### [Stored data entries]
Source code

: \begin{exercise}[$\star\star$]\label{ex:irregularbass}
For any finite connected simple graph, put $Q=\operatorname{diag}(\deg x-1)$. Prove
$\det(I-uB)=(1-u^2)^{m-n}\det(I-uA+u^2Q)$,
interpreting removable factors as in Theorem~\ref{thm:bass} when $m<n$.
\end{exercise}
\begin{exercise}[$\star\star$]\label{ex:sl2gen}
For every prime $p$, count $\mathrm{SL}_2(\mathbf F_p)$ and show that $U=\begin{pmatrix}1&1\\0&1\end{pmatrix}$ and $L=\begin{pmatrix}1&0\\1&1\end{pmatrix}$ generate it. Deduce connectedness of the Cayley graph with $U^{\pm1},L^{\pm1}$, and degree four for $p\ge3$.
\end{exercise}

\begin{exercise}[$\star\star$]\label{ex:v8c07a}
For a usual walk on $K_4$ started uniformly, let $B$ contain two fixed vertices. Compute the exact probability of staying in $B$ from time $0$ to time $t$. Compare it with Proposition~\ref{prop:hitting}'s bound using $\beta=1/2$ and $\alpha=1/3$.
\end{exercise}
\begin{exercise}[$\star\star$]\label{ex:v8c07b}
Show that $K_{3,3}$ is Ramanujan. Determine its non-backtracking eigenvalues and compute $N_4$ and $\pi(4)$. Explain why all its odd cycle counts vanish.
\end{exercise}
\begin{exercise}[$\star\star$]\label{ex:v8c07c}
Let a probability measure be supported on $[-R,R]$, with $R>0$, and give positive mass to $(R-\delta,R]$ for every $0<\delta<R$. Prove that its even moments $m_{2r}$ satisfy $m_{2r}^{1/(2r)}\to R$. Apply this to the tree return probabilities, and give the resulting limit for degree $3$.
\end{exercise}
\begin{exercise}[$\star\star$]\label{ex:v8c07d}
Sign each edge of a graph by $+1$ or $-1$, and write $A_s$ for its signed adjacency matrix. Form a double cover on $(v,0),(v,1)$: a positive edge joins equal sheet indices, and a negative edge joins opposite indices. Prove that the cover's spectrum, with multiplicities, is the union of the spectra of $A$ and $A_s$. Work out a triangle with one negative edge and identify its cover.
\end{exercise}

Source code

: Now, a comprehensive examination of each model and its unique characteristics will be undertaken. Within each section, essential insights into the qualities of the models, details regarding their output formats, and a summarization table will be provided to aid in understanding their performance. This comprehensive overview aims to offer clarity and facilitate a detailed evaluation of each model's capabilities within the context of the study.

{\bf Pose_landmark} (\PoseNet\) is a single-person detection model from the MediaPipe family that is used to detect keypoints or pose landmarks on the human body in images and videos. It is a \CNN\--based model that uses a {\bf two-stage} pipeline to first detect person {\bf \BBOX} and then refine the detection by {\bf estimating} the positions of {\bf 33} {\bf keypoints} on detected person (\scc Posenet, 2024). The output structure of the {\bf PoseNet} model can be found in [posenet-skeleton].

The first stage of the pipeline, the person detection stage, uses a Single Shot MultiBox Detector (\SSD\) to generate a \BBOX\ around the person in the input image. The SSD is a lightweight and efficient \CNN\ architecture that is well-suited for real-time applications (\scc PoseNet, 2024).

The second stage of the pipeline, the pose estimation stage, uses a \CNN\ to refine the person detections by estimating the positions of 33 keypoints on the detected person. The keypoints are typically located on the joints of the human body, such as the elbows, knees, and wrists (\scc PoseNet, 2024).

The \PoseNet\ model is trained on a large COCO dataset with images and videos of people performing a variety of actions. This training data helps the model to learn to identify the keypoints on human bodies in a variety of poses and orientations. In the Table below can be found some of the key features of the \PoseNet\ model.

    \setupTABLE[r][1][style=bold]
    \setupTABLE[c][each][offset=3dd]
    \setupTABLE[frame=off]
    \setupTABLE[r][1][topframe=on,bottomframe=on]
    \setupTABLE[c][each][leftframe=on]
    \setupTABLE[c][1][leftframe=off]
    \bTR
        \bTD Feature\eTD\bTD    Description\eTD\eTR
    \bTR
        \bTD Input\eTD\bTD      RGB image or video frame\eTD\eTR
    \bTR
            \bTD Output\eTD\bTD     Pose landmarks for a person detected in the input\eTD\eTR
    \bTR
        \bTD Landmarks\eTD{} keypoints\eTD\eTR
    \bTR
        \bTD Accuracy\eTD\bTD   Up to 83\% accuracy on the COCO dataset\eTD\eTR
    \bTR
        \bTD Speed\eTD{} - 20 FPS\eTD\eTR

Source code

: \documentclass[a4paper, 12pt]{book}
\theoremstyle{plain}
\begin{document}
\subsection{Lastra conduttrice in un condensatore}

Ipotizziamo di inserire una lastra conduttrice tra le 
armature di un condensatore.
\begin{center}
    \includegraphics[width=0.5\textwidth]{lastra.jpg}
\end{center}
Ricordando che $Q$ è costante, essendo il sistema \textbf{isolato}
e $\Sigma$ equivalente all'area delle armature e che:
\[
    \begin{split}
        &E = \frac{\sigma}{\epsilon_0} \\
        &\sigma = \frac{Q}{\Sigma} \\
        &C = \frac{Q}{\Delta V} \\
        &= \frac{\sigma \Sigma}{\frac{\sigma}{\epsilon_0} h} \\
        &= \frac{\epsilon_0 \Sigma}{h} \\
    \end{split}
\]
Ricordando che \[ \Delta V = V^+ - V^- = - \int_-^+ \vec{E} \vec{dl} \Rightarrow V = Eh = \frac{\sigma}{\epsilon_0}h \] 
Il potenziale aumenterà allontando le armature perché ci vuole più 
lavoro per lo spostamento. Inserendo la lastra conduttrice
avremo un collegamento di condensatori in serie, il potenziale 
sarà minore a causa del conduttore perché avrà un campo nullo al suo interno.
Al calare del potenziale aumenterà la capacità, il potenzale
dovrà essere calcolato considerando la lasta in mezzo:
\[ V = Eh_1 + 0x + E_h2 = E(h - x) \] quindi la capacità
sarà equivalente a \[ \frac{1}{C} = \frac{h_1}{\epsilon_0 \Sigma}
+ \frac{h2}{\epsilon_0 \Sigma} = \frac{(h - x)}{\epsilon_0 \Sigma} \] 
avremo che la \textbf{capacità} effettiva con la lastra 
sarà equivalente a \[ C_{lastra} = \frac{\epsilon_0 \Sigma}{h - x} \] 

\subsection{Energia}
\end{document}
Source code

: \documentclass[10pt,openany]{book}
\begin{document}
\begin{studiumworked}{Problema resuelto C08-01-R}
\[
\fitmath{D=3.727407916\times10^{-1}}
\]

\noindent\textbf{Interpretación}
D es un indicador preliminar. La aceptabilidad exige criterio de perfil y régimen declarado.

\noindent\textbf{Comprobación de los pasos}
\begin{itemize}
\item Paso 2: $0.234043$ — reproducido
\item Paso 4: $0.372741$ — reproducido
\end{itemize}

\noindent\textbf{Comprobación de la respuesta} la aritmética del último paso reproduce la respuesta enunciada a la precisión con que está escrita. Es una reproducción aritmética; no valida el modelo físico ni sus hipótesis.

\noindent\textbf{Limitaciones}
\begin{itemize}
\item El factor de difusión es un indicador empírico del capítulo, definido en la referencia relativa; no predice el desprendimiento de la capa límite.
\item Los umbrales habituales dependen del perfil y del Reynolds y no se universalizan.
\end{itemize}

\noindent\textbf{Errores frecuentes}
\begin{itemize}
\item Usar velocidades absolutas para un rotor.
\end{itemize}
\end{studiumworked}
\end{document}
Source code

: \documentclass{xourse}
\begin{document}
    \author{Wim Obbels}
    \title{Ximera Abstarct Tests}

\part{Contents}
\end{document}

### [Your instructions]
Your answer should be the records themselves, returned word for word.

### [Task response]
Source code

: \begin{exercise}[$\star\star$]\label{ex:irregularbass}
For any finite connected simple graph, put $Q=\operatorname{diag}(\deg x-1)$. Prove
$\det(I-uB)=(1-u^2)^{m-n}\det(I-uA+u^2Q)$,
interpreting removable factors as in Theorem~\ref{thm:bass} when $m<n$.
\end{exercise}
\begin{exercise}[$\star\star$]\label{ex:sl2gen}
For every prime $p$, count $\mathrm{SL}_2(\mathbf F_p)$ and show that $U=\begin{pmatrix}1&1\\0&1\end{pmatrix}$ and $L=\begin{pmatrix}1&0\\1&1\end{pmatrix}$ generate it. Deduce connectedness of the Cayley graph with $U^{\pm1},L^{\pm1}$, and degree four for $p\ge3$.
\end{exercise}

\begin{exercise}[$\star\star$]\label{ex:v8c07a}
For a usual walk on $K_4$ started uniformly, let $B$ contain two fixed vertices. Compute the exact probability of staying in $B$ from time $0$ to time $t$. Compare it with Proposition~\ref{prop:hitting}'s bound using $\beta=1/2$ and $\alpha=1/3$.
\end{exercise}
\begin{exercise}[$\star\star$]\label{ex:v8c07b}
Show that $K_{3,3}$ is Ramanujan. Determine its non-backtracking eigenvalues and compute $N_4$ and $\pi(4)$. Explain why all its odd cycle counts vanish.
\end{exercise}
\begin{exercise}[$\star\star$]\label{ex:v8c07c}
Let a probability measure be supported on $[-R,R]$, with $R>0$, and give positive mass to $(R-\delta,R]$ for every $0<\delta<R$. Prove that its even moments $m_{2r}$ satisfy $m_{2r}^{1/(2r)}\to R$. Apply this to the tree return probabilities, and give the resulting limit for degree $3$.
\end{exercise}
\begin{exercise}[$\star\star$]\label{ex:v8c07d}
Sign each edge of a graph by $+1$ or $-1$, and write $A_s$ for its signed adjacency matrix. Form a double cover on $(v,0),(v,1)$: a positive edge joins equal sheet indices, and a negative edge joins opposite indices. Prove that the cover's spectrum, with multiplicities, is the union of the spectra of $A$ and $A_s$. Work out a triangle with one negative edge and identify its cover.
\end{exercise}

Source code

: Now, a comprehensive examination of each model and its unique characteristics will be undertaken. Within each section, essential insights into the qualities of the models, details regarding their output formats, and a summarization table will be provided to aid in understanding their performance. This comprehensive overview aims to offer clarity and facilitate a detailed evaluation of each model's capabilities within the context of the study.

{\bf Pose_landmark} (\PoseNet\) is a single-person detection model from the MediaPipe family that is used to detect keypoints or pose landmarks on the human body in images and videos. It is a \CNN\--based model that uses a {\bf two-stage} pipeline to first detect person {\bf \BBOX} and then refine the detection by {\bf estimating} the positions of {\bf 33} {\bf keypoints} on detected person (\scc Posenet, 2024). The output structure of the {\bf PoseNet} model can be found in [posenet-skeleton].

The first stage of the pipeline, the person detection stage, uses a Single Shot MultiBox Detector (\SSD\) to generate a \BBOX\ around the person in the input image. The SSD is a lightweight and efficient \CNN\ architecture that is well-suited for real-time applications (\scc PoseNet, 2024).

The second stage of the pipeline, the pose estimation stage, uses a \CNN\ to refine the person detections by estimating the positions of 33 keypoints on the detected person. The keypoints are typically located on the joints of the human body, such as the elbows, knees, and wrists (\scc PoseNet, 2024).

The \PoseNet\ model is trained on a large COCO dataset with images and videos of people performing a variety of actions. This training data helps the model to learn to identify the keypoints on human bodies in a variety of poses and orientations. In the Table below can be found some of the key features of the \PoseNet\ model.

    \setupTABLE[r][1][style=bold]
    \setupTABLE[c][each][offset=3dd]
    \setupTABLE[frame=off]
    \setupTABLE[r][1][topframe=on,bottomframe=on]
    \setupTABLE[c][each][leftframe=on]
    \setupTABLE[c][1][leftframe=off]
    \bTR
        \bTD Feature\eTD\bTD    Description\eTD\eTR
    \bTR
        \bTD Input\eTD\bTD      RGB image or video frame\eTD\eTR
    \bTR
            \bTD Output\eTD\bTD     Pose landmarks for a person detected in the input\eTD\eTR
    \bTR
        \bTD Landmarks\eTD{} keypoints\eTD\eTR
    \bTR
        \bTD Accuracy\eTD\bTD   Up to 83\% accuracy on the COCO dataset\eTD\eTR
    \bTR
        \bTD Speed\eTD{} - 20 FPS\eTD\eTR

Source code

: \documentclass[a4paper, 12pt]{book}
\theoremstyle{plain}
\begin{document}
\subsection{Lastra conduttrice in un condensatore}

Ipotizziamo di inserire una lastra conduttrice tra le 
armature di un condensatore.
\begin{center}
    \includegraphics[width=0.5\textwidth]{lastra.jpg}
\end{center}
Ricordando che $Q$ è costante, essendo il sistema \textbf{isolato}
e $\Sigma$ equivalente all'area delle armature e che:
\[
    \begin{split}
        &E = \frac{\sigma}{\epsilon_0} \\
        &\sigma = \frac{Q}{\Sigma} \\
        &C = \frac{Q}{\Delta V} \\
        &= \frac{\sigma \Sigma}{\frac{\sigma}{\epsilon_0} h} \\
        &= \frac{\epsilon_0 \Sigma}{h} \\
    \end{split}
\]
Ricordando che \[ \Delta V = V^+ - V^- = - \int_-^+ \vec{E} \vec{dl} \Rightarrow V = Eh = \frac{\sigma}{\epsilon_0}h \] 
Il potenziale aumenterà allontando le armature perché ci vuole più 
lavoro per lo spostamento. Inserendo la lastra conduttrice
avremo un collegamento di condensatori in serie, il potenziale 
sarà minore a causa del conduttore perché avrà un campo nullo al suo interno.
Al calare del potenziale aumenterà la capacità, il potenzale
dovrà essere calcolato considerando la lasta in mezzo:
\[ V = Eh_1 + 0x + E_h2 = E(h - x) \] quindi la capacità
sarà equivalente a \[ \frac{1}{C} = \frac{h_1}{\epsilon_0 \Sigma}
+ \frac{h2}{\epsilon_0 \Sigma} = \frac{(h - x)}{\epsilon_0 \Sigma} \] 
avremo che la \textbf{capacità} effettiva con la lastra 
sarà equivalente a \[ C_{lastra} = \frac{\epsilon_0 \Sigma}{h - x} \] 

\subsection{Energia}
\end{document}
Source code

: \documentclass[10pt,openany]{book}
\begin{document}
\begin{studiumworked}{Problema resuelto C08-01-R}
\[
\fitmath{D=3.727407916\times10^{-1}}
\]

\noindent\textbf{Interpretación}
D es un indicador preliminar. La aceptabilidad exige criterio de perfil y régimen declarado.

\noindent\textbf{Comprobación de los pasos}
\begin{itemize}
\item Paso 2: $0.234043$ — reproducido
\item Paso 4: $0.372741$ — reproducido
\end{itemize}

\noindent\textbf{Comprobación de la respuesta} la aritmética del último paso reproduce la respuesta enunciada a la precisión con que está escrita. Es una reproducción aritmética; no valida el modelo físico ni sus hipótesis.

\noindent\textbf{Limitaciones}
\begin{itemize}
\item El factor de difusión es un indicador empírico del capítulo, definido en la referencia relativa; no predice el desprendimiento de la capa límite.
\item Los umbrales habituales dependen del perfil y del Reynolds y no se universalizan.
\end{itemize}

\noindent\textbf{Errores frecuentes}
\begin{itemize}
\item Usar velocidades absolutas para un rotor.
\end{itemize}
\end{studiumworked}
\end{document}
Source code

: \documentclass{xourse}
\begin{document}
    \author{Wim Obbels}
    \title{Ximera Abstarct Tests}

\part{Contents}
\end{document}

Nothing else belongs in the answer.